I’m away from her then, the door swinging shut behind me and the old oak tree at the end of the road looming out in front. It’s quiet now, everyone’s asleep, I run off the road and into a patch of trees where I know that everything is quiet, sinking down to my knees and closing my eyes as the moon whispers a word of goodbye on to my neck.

I am going to die tonight.

Memories race through my head. Running on the beach with Marya, belting out songs at the top of my lungs, screaming in the rain, dancing around, laughing so hard my stomach hurts, nights sipping hot cocoa and counting the stars, screaming, dancing, crying, loving, being real. Moments, little moments, each one small but each one precious, lovely, beautiful. I’m terrified, terrified to die, terrified to give up.

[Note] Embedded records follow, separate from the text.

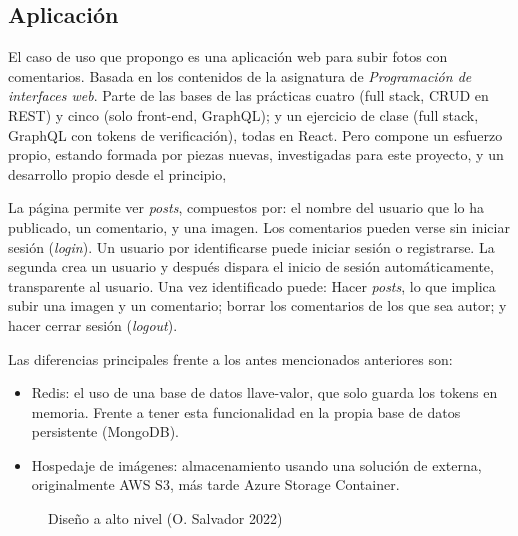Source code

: \documentclass[11pt]{article}
\begin{document}
\begin{flushleft}
\clearpage
\section{Aplicación}
El caso de uso que propongo es una aplicación web para subir fotos con comentarios. Basada en los contenidos de la asignatura de \textit{Programación de interfaces web}. Parte de las bases de las prácticas cuatro (full stack, CRUD en REST) y cinco (solo front-end, GraphQL); y un ejercicio de clase (full stack, GraphQL con tokens de verificación), todas en React. Pero compone un esfuerzo propio, estando formada por piezas nuevas, investigadas para este proyecto, y un desarrollo propio desde el principio, 
\linebreak

La página permite ver \textit{posts}, compuestos por: el nombre del usuario que lo ha publicado, un comentario, y una imagen. Los comentarios pueden verse sin iniciar sesión (\textit{login}). Un usuario por identificarse puede iniciar sesión o registrarse. La segunda crea un usuario y después dispara el inicio de sesión automáticamente, transparente al usuario. Una vez identificado puede: Hacer \textit{posts}, lo que implica subir una imagen y un comentario; borrar los comentarios de los que sea autor; y hacer cerrar sesión (\textit{logout}). 
\linebreak 

Las diferencias principales frente a los antes mencionados anteriores son: 
	\begin{itemize}
		\itemsep0em 
		\item Redis: el uso de una base de datos llave-valor, que solo guarda los tokens en memoria. Frente a tener esta funcionalidad en la propia base de datos persistente (MongoDB).
		\item Hospedaje de imágenes: almacenamiento usando una solución de externa, originalmente AWS S3, más tarde Azure Storage Container.
	\end{itemize}


\linebreak

	\begin{figure}[htb]
		\centering
		\caption{Diseño a alto nivel (O. Salvador 2022)}
	\end{figure}


\end{flushleft}
\end{document}
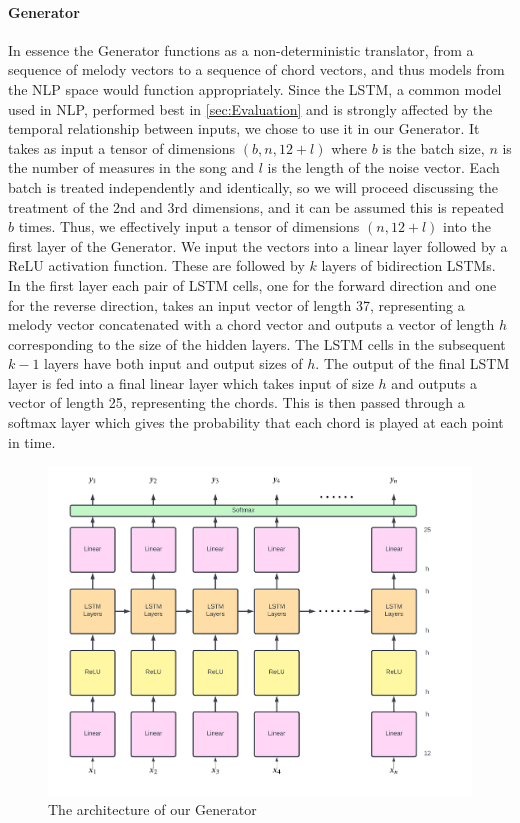 \paragraph{Generator}
In essence the Generator functions as a non-deterministic translator, from a sequence of melody vectors to a sequence of chord vectors, and thus models from the NLP space would function appropriately.
Since the LSTM, a common model used in NLP, performed best in \autoref{sec:Evaluation} and is strongly affected by the temporal relationship between inputs, we chose to use it in our Generator.
It takes as input a tensor of dimensions $(b,n,12+l)$ where $b$ is the batch size, $n$ is the number of measures in the song and $l$ is the length of the noise vector.
Each batch is treated independently and identically, so we will proceed discussing the treatment of the 2nd and 3rd dimensions, and it can be assumed this is repeated $b$ times.
Thus, we effectively input a tensor of dimensions $(n,12+l)$ into the first layer of the Generator.
We input the vectors into a linear layer followed by a ReLU activation function. 
These are followed by $k$ layers of bidirection LSTMs.
In the first layer each pair of LSTM cells, one for the forward direction and one for the reverse direction, takes an input vector of length 37, representing a melody vector concatenated with a chord vector and outputs a vector of length $h$ corresponding to the size of the hidden layers.
The LSTM cells in the subsequent $k-1$ layers have both input and output sizes of $h$.
The output of the final LSTM layer is fed into a final linear layer which takes input of size $h$ and outputs a vector of length 25, representing the chords.
This is then passed through a softmax layer which gives the probability that each chord is played at each point in time.

\begin{figure}
    \centering
    \includegraphics[width=0.8\columnwidth]{Figures/Generator}
    \decoRule
    \caption{The architecture of our Generator}
    \label{fig:Generator}
\end{figure}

I press the knife to my arms, and press ever so gently until just a little drop of blood pops out. A sting burns through me, but I barely notices it, just staring at my arm as the blood begins to drip out and patter on the leaves below. It’s a tiny wound, but the blood is already flowing out much faster than it always does, much faster than I know it should. It’s the leukemia, I know it is. This shouldn’t normally happen, the blood shouldn’t still be flowing, but it is.

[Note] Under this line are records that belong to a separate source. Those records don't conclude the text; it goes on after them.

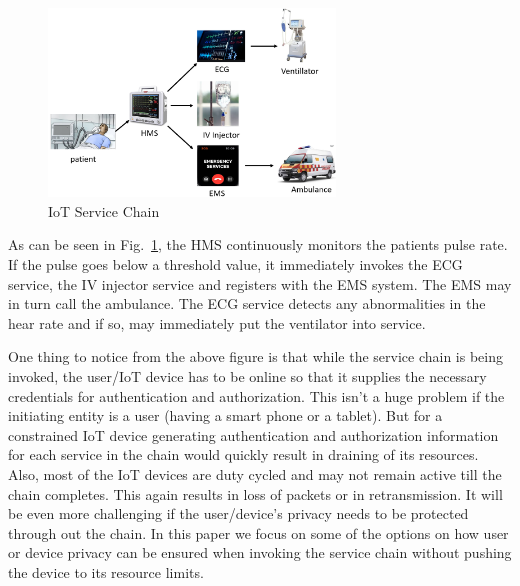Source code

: \documentclass[journal]{IEEEtran}
\begin{document}
\begin{figure}[htbp]
\centerline{\includegraphics[width=3in]{chain.png}}
\caption{IoT Service Chain}
\label{fig:iotsvc}
\end{figure}

As can be seen in Fig.~\ref{fig:iotsvc}, the HMS continuously monitors the patients pulse rate. If the pulse goes below a threshold value, it immediately invokes the ECG service, the IV injector service and registers with the EMS system. The EMS may in turn call the ambulance. The ECG service detects any abnormalities in the hear rate and if so, may immediately put the ventilator into service.

One thing to notice from the above figure is that while the service chain is being invoked, the user/IoT device has to be online so that it supplies the necessary credentials for authentication and authorization.  This isn't a huge problem if the initiating entity is a user (having a smart phone or a tablet). But for a constrained IoT device generating authentication and authorization information for each service in the chain would quickly result in draining of its resources. Also, most of the IoT devices are duty cycled and may not remain active till the chain completes. This again results in loss of packets or in retransmission. It will be even more challenging if the user/device's privacy needs to be protected through out the chain. In this paper we focus on some of the options on how user or device privacy can be ensured when invoking the service chain without pushing the device to its resource limits.
\end{document}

This is going to be far too easy.

Everything fades into a blur, hacking away at my arms and legs with the knife, blood everywhere, dizziness, falling backwards into the tree with tears flying down my cheeks, widly shrieking, screaming into the night, but still I can’t stop slicing away at my arm, slicing, cutting, my light fades tonight, it’s over tonight, I can’t stop now, can’t stop the blood from flooding out, still I hit my arms, more blood bursts out, more screaming, more crying, more howling my sorrow to the moon above. Everything is spinning, I can barely breathe now, blood is flooding out, my body is drenched, my clothes soaked with scarlet. It’s almost over. It’s almost done.

“It’s finished,” I whisper into the night as everything fades into the suffocating blackness of unconsciousness.